What this task involves:
Respond with nothing but the number of lines in this data that include the word "Program".

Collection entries
============
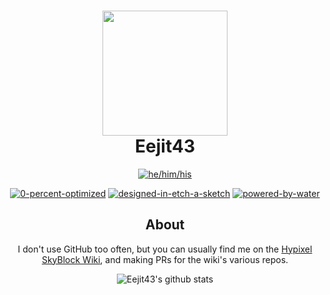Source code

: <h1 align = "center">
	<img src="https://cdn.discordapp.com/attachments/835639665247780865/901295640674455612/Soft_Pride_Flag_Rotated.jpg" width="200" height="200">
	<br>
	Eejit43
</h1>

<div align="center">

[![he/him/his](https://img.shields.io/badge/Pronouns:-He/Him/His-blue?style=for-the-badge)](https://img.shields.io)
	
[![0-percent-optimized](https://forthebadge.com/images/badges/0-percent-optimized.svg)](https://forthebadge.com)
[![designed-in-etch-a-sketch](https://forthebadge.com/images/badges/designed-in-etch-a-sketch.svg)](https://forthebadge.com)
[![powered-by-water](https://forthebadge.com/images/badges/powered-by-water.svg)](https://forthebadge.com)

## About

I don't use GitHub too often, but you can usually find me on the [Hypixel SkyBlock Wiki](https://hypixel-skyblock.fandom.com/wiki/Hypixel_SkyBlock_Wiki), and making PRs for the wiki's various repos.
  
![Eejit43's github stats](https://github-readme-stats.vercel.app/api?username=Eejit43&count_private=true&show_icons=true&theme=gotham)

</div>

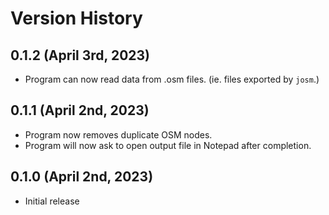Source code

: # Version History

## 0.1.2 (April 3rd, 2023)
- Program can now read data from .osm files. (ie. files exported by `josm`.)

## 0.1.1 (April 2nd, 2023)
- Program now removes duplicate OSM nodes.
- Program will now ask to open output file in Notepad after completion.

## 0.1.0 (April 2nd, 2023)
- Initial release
============
Exercise response:
3